Sur l’inconvénient de nos Systêmes de Perfectibilité.




A. Vous ne pensez donc pas absolument comme Jean-Jacques, que tout homme qui réfléchit est un être dépravé ?

B. Il fallait être aussi fou que Jean-Jacques pour le penser, avoir autant de génie et d’éloquence que lui pour oser le dire.

A. Cependant vous ne craignez pas, à son exemple, d’attribuer au progrès des sciences et des arts une grande partie des malheurs dont gémit notre siècle.

B. Non pas au progrès même des sciences et des arts, dont le charme embellit l’existence la plus heureuse et nous fait supporter celle qui l’est le moins.

A. Mais aux brillans abus de notre philosophie moderne, à l’heureuse audace de ses principes, au faste éblouissant de ses théories nouvelles ?

B. Vous auriez un grand plaisir à me prouver que le raisonnement le plus simple n’est qu’une vaine déclamation.

A. Et ce raisonnement si simple !…

B. Est que le même principe d’activité qui développe les facultés les plus intéressantes et les plus utiles, ne manque jamais de développer aussi les plus frivoles et les plus nuisibles. Ainsi, sans vouloir faire le procès aux sciences et aux arts, il est impossible de ne pas reconnaître que les siècles les plus éclairés doivent être aussi les plus corrompus. Ne l’ont-ils pas toujours été ?

A. Pour devenir meilleur, il faut donc retourner à l’état de barbarie ?

B. Ce passage est plus facile et plus rapide qu’on ne pense, lorsque les lumières et la corruption des mœurs ont atteint leur dernier période. Mais il ne s’agit pas encore de ce qui reste à faire ; voyons plutôt ce qui est, ce qui doit arriver nécessairement, suivant le cours irrésistible de la nature et des destinées.

A. Suivant ce cours irrésistible, peut-il exister un bien, une perfection qui ne doive être le principe d’un plus grand bien, d’une plus grande perfection ?

B. Oui, mais par la même raison, il n’est point de mal, point de vice qui ne doive être aussi, ce me semble, le principe d’un plus grand mal, d’un plus grand vice. Souvenons-nous que ce n’est qu’en multipliant nos besoins, nos intérêts, nos passions, en les excitant, en les irritant avec plus ou moins d’art et de violence, qu’on nous a fait sortir tous de notre paresse naturelle.

A. À votre avis il n’y aurait donc aucun développement important de nos forces physiques ou morales qui ne fût plus ou moins funeste ?

B. Plus ou moins dangereux. Oui.

A. Les tenir dans un état d’inertie serait donc le parti le plus sage ?

B. S’il était possible, ce serait au moins le plus sûr.

A. Ainsi, vous convenez pourtant vous-même que ce parti si sage est tout-à-fait impraticable ?

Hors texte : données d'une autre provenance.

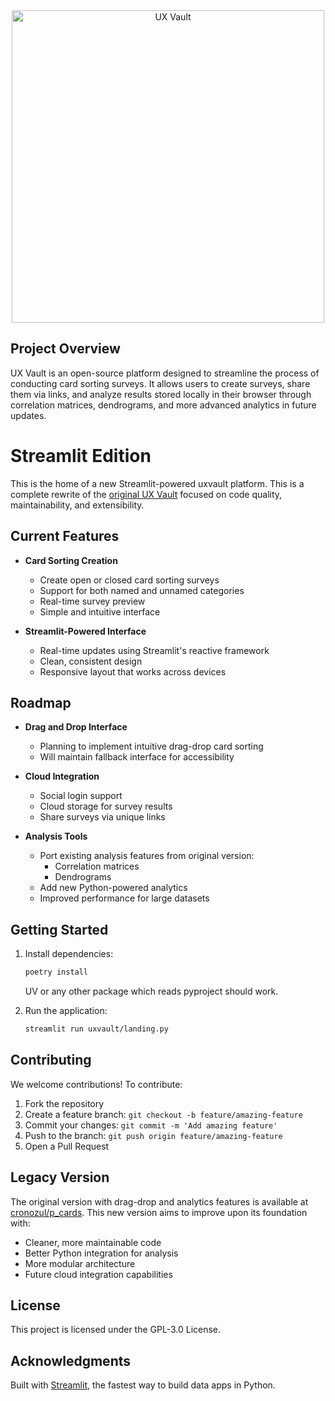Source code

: <div align="center">
  <picture>
    <source srcset="uxvault/assets/ux-vault-logo-white.svg" media="(prefers-color-scheme: dark)">
    <img src="img/ux-vault-logo.svg" alt="UX Vault" width="500" onerror="this.replaceWith(document.createTextNode('UX Vault'))">
  </picture>
</div>

## Project Overview
UX Vault is an open-source platform designed to streamline the process of conducting card sorting surveys. It allows users to create surveys, share them via links, and analyze results stored locally in their browser through correlation matrices, dendrograms, and more advanced analytics in future updates.

# Streamlit Edition

This is the home of a new Streamlit-powered uxvault platform. This is a complete rewrite of the [original UX Vault](https://github.com/cronozul/p_cards) focused on code quality, maintainability, and extensibility.

## Current Features

- **Card Sorting Creation**
  - Create open or closed card sorting surveys
  - Support for both named and unnamed categories
  - Real-time survey preview
  - Simple and intuitive interface

- **Streamlit-Powered Interface**
  - Real-time updates using Streamlit's reactive framework
  - Clean, consistent design
  - Responsive layout that works across devices

## Roadmap

- **Drag and Drop Interface**
  - Planning to implement intuitive drag-drop card sorting
  - Will maintain fallback interface for accessibility

- **Cloud Integration**
  - Social login support
  - Cloud storage for survey results
  - Share surveys via unique links

- **Analysis Tools**
  - Port existing analysis features from original version:
    - Correlation matrices
    - Dendrograms
  - Add new Python-powered analytics
  - Improved performance for large datasets

## Getting Started

1. Install dependencies:
    ```bash
    poetry install 
    ```
    UV or any other package which reads pyproject should work.
    
2. Run the application:
    ```bash
    streamlit run uxvault/landing.py
    ```

## Contributing

We welcome contributions! To contribute:

1. Fork the repository
2. Create a feature branch: `git checkout -b feature/amazing-feature`
3. Commit your changes: `git commit -m 'Add amazing feature'`
4. Push to the branch: `git push origin feature/amazing-feature`
5. Open a Pull Request

## Legacy Version

The original version with drag-drop and analytics features is available at [cronozul/p_cards](https://github.com/cronozul/p_cards). This new version aims to improve upon its foundation with:
- Cleaner, more maintainable code
- Better Python integration for analysis
- More modular architecture
- Future cloud integration capabilities

## License

This project is licensed under the GPL-3.0 License.

## Acknowledgments

Built with [Streamlit](https://streamlit.io/), the fastest way to build data apps in Python.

B. J’en ai peur. Le sort du genre humain est comme celui des individus, de végéter, de croître, de se perfectionner, de se corrompre et de périr ; de commencer et de finir, de finir et de recommencer.

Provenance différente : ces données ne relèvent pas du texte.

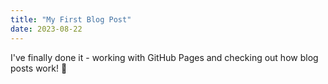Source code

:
 ```yaml
---
title: "My First Blog Post"
date: 2023-08-22
---
```


I've finally done it - working with GitHub Pages and checking out how blog posts work! :tada:  
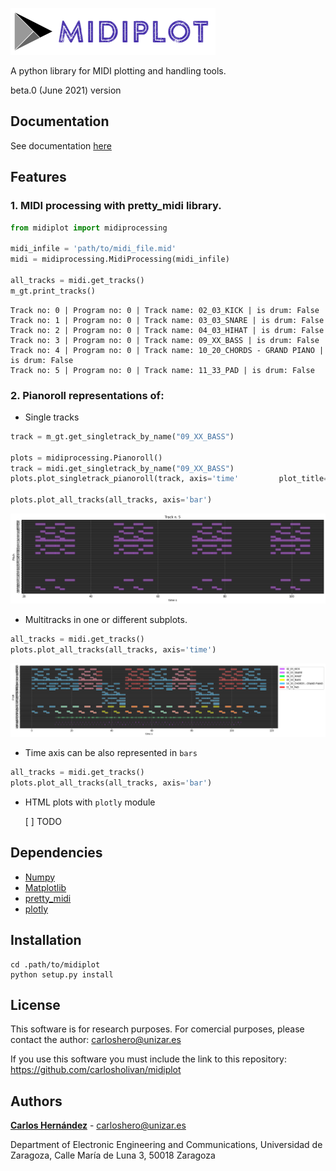 ![](logo.png)

A python library for MIDI plotting and handling tools.

beta.0 (June 2021) version

## Documentation

See documentation [here](https://carlosholivan.github.io/midiplot)

## Features

### 1. MIDI processing with pretty_midi library.

```python
from midiplot import midiprocessing

midi_infile = 'path/to/midi_file.mid'
midi = midiprocessing.MidiProcessing(midi_infile)

all_tracks = midi.get_tracks()
m_gt.print_tracks()
```

```
Track no: 0 | Program no: 0 | Track name: 02_03_KICK | is drum: False
Track no: 1 | Program no: 0 | Track name: 03_03_SNARE | is drum: False
Track no: 2 | Program no: 0 | Track name: 04_03_HIHAT | is drum: False
Track no: 3 | Program no: 0 | Track name: 09_XX_BASS | is drum: False
Track no: 4 | Program no: 0 | Track name: 10_20_CHORDS - GRAND PIANO | is drum: False
Track no: 5 | Program no: 0 | Track name: 11_33_PAD | is drum: False
```

### 2. Pianoroll representations of:

* Single tracks 

```python
track = m_gt.get_singletrack_by_name("09_XX_BASS")

plots = midiprocessing.Pianoroll()
track = midi.get_singletrack_by_name("09_XX_BASS")
plots.plot_singletrack_pianoroll(track, axis='time'         plot_title="Track n. {}".format(track["n_track"]))
    
plots.plot_all_tracks(all_tracks, axis='bar')
```

![](images/track.png)

* Multitracks in one or different subplots.

```python
all_tracks = midi.get_tracks()
plots.plot_all_tracks(all_tracks, axis='time')
```

![](images/pianoroll.png)


* Time axis can be also represented in ``bars``

```python
all_tracks = midi.get_tracks()
plots.plot_all_tracks(all_tracks, axis='bar')
```

* HTML plots with ``plotly`` module

    [ ]  TODO

## Dependencies

* [Numpy](https://numpy.org/)
* [Matplotlib](https://matplotlib.org/)
* [pretty_midi](https://github.com/craffel/pretty-midi)
* [plotly](https://plotly.com/)

## Installation

```
cd .path/to/midiplot
python setup.py install
```

## License

This software is for research purposes. For comercial purposes, please contact the author: carloshero@unizar.es

If you use this software you must include the link to this repository: https://github.com/carlosholivan/midiplot


## Authors

[**Carlos Hernández**](https://carlosholivan.github.io/index.html) - carloshero@unizar.es

Department of Electronic Engineering and Communications, Universidad de Zaragoza, Calle María de Luna 3, 50018 Zaragoza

A. Si c’est là l’inévitable destinée des hommes et de l’humanité, quel autre parti que celui de s’y soumettre ?

B. Se soumettre à la destinée est le seul art que l’on acquière sans avoir besoin de l’apprendre. Le vouloir avec résignation est tout ce que le philosophe peut se flatter de savoir un peu mieux que l’ignorant ou le sauvage.

A. Vous ne croyez guère, ce me semble, à la perfectibilité de l’espèce humaine ?

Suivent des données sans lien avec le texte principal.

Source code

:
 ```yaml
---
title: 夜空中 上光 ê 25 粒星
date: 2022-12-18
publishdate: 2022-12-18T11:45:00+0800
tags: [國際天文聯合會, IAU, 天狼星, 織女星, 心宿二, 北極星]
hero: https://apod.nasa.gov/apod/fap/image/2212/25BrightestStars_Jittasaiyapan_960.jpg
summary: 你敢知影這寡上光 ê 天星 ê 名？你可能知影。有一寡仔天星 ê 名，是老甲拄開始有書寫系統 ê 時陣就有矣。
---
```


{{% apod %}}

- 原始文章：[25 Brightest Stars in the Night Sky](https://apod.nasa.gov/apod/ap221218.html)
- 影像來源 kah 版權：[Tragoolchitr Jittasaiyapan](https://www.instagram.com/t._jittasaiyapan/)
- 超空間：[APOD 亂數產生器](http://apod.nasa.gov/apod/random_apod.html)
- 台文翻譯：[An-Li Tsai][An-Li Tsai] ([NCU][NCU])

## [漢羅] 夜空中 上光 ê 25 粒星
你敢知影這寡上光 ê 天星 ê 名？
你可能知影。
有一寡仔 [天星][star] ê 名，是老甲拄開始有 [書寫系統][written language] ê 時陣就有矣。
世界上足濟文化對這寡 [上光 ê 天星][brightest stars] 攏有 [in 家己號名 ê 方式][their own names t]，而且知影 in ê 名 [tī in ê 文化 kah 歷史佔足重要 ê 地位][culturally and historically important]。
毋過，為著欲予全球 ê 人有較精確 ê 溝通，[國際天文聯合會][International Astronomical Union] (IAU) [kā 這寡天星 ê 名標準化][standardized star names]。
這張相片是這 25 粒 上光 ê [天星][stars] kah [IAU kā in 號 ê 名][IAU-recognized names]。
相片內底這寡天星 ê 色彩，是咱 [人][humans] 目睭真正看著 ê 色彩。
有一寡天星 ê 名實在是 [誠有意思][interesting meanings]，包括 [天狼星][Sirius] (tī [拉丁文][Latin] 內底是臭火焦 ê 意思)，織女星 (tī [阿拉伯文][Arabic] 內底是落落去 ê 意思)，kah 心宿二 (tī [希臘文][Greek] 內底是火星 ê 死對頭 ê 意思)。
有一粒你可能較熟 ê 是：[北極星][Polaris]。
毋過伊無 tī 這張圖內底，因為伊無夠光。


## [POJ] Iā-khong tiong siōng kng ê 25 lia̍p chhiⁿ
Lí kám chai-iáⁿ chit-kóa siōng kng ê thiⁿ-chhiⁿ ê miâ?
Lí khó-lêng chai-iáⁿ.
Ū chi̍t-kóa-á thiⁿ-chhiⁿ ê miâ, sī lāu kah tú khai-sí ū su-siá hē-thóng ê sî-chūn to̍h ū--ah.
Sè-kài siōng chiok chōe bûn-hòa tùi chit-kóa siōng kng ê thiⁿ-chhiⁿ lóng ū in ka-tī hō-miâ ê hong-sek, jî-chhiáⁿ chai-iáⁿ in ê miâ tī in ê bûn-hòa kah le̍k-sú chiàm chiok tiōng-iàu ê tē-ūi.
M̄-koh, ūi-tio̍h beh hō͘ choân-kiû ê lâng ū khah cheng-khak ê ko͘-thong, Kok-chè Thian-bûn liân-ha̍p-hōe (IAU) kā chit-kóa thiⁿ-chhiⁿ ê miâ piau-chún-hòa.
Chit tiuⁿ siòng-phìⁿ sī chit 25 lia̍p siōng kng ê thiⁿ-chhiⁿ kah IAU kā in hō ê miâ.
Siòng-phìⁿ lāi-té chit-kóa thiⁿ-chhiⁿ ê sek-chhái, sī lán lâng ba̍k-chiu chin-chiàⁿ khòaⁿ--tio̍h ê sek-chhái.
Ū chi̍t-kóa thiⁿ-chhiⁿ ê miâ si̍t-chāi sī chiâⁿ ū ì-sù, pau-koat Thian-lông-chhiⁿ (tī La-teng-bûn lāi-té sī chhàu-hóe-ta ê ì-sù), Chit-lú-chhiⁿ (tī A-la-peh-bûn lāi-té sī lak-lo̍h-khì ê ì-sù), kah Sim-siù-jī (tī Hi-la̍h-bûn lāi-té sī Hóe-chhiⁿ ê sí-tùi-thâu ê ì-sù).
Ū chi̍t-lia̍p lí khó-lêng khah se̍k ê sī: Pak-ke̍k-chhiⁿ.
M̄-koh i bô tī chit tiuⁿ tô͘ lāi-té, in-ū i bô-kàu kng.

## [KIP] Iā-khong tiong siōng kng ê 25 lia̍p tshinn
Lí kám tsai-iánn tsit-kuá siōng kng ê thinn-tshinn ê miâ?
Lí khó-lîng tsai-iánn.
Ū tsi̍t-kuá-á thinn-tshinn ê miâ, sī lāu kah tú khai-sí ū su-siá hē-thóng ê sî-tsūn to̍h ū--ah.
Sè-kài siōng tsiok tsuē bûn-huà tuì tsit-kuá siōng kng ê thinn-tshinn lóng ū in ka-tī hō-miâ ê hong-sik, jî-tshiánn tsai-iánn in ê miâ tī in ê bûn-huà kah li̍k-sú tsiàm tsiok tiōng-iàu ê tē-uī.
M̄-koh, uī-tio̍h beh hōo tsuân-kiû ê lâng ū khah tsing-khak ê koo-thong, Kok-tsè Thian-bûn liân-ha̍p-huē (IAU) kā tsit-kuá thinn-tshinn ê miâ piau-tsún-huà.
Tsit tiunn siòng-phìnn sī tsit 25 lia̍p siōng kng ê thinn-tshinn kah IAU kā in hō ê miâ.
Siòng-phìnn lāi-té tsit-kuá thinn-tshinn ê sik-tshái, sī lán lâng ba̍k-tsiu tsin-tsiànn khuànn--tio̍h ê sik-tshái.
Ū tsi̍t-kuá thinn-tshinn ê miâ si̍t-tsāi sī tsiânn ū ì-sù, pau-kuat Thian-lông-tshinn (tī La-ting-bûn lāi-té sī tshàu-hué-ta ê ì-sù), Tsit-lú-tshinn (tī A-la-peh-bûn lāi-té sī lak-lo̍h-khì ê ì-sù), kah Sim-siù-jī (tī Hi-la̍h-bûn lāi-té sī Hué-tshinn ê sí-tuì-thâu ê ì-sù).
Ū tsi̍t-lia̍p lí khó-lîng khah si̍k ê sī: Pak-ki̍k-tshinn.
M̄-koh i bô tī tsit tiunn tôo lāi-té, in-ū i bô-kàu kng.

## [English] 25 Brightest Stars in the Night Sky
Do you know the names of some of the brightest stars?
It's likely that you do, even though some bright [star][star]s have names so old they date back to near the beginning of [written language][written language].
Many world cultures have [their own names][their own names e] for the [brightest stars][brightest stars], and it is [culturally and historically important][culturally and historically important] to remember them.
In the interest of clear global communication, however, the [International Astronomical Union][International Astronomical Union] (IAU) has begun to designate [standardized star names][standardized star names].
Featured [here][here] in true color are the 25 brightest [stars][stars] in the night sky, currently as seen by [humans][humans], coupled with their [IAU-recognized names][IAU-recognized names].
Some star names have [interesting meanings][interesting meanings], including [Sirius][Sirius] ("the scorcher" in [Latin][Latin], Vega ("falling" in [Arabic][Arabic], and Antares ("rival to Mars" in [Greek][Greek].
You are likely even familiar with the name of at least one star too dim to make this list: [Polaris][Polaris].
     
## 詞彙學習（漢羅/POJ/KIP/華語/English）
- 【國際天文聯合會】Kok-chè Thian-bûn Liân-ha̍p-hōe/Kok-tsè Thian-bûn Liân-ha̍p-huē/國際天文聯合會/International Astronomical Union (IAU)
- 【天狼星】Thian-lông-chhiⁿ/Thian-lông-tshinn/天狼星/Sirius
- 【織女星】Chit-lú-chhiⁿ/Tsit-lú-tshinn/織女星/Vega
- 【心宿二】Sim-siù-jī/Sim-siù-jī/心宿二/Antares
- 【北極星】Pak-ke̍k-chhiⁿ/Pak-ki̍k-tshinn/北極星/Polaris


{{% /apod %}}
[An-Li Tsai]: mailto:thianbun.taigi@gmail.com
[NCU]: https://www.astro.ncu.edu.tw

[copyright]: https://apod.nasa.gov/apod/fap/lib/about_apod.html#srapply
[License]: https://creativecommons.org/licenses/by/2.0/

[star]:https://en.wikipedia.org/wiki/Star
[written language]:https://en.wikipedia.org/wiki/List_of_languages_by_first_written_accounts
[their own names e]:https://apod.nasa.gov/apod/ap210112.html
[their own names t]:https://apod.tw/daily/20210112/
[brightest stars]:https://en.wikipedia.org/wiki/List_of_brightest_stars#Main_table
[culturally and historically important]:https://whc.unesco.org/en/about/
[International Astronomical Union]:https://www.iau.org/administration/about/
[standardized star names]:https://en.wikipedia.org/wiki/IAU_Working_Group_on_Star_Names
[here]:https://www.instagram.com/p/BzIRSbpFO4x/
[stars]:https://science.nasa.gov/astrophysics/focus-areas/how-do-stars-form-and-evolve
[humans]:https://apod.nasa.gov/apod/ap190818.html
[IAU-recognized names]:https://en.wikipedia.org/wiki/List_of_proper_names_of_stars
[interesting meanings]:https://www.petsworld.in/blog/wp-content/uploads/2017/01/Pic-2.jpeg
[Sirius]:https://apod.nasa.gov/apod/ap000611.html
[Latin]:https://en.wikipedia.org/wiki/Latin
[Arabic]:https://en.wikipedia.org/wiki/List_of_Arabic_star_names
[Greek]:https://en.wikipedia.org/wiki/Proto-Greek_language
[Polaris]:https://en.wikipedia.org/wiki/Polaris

B. J’y crois beaucoup, comme à celle des individus, depuis la première enfance jusqu’à la maturité. Mais après cette époque jusqu’à la mort, j’apperçois malheureusement un progrès trop sensible qui ne ressemble point du tout à celui de la perfection.

A. Ce que vous dites peut bien être vrai pour les individus. Mais les nations, les siècles, le genre humain !

B. Les nations, les siècles, le genre humain ne sont composés que d’individus, et dans leur existence collective, le cours de leurs destinées me paraît avoir eu toujours le rapport le plus frappant avec celui des destinées de chaque individu.

A. Jusqu’ici, peut-être. Mais tout cela doit changer quand on aura réalisé les grandes vues de M. de Condorcet ; quand le principe sublime de l’égalité aura nivelé les peuples comme les citoyens de la même république ; quand il les aura tous élevés à la même énergie, à la même hauteur ; quand toutes les nations de la terre n’en formeront plus qu’une…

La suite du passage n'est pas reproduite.